Durability is a major determinant of long-term outcomes. Mechanical valves generally offer decades of function but require ongoing anticoagulation, while bioprosthetic valves avoid routine anticoagulation but may degenerate after 10–20 years in many patients.
Controversies and debates
As the field progresses, several areas of debate warrant careful consideration to optimize patient-centered care:
- Repair versus replacement: When feasible, valve repair is often favored for its potential preservation of native tissue and avoidance of prosthetic material, but not all valves are amenable to durable repair. The balance between immediate surgical risk and long-term durability guides decisions.
- Anticoagulation versus bleeding risk: Mechanical valves confer longevity but require lifelong anticoagulation, which increases bleeding risk and complicates management of other health issues. Bioprosthetic valves lessen or eliminate long-term anticoagulation but may necessitate reoperation or valve-in-valve procedures as they degenerate.
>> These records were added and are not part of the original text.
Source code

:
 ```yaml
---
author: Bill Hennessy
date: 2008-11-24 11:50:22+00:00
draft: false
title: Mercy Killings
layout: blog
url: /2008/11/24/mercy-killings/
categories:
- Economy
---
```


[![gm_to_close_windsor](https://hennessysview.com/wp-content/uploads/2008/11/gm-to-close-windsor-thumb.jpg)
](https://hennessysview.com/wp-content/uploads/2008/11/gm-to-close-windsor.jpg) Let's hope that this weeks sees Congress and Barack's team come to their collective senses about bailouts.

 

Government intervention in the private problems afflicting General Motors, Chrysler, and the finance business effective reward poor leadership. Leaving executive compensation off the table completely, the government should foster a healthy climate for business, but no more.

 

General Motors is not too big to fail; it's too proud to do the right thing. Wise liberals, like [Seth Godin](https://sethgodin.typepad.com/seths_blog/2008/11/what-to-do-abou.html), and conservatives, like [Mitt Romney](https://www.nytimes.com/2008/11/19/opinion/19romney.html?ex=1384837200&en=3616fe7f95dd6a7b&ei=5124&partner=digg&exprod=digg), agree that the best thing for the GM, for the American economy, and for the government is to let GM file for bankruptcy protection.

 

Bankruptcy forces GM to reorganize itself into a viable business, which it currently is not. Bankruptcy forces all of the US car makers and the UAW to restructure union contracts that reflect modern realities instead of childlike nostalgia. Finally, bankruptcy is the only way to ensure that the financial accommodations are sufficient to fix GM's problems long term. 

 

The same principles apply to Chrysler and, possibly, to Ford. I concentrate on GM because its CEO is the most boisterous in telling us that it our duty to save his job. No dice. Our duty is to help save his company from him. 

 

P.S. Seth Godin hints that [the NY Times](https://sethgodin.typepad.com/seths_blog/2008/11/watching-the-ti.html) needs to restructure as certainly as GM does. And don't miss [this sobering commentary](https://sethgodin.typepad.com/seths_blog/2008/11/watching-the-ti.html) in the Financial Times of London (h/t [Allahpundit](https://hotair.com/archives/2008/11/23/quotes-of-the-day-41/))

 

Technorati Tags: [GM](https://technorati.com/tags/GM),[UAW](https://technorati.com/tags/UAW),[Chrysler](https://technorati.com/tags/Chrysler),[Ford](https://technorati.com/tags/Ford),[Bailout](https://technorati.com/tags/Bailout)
- Catheter-based therapies versus open surgery: TAVR and related approaches broaden options for high-risk patients and those with certain anatomic features, but questions persist about long-term durability, suitability in lower-risk populations, and applicability across valve types. Some patients may undergo staged or combinational strategies involving both approaches.
- Age and lifestyle considerations: Younger patients face longer anticipated valve life spans and different risk profiles for reoperation, which influences valve choice and the role of future interventions.
- Access, cost, and equity: The availability of advanced valvular therapies varies by region and health system, raising debates about cost-effectiveness, allocation of resources, and ensuring patients have access to appropriate treatments regardless of background or location.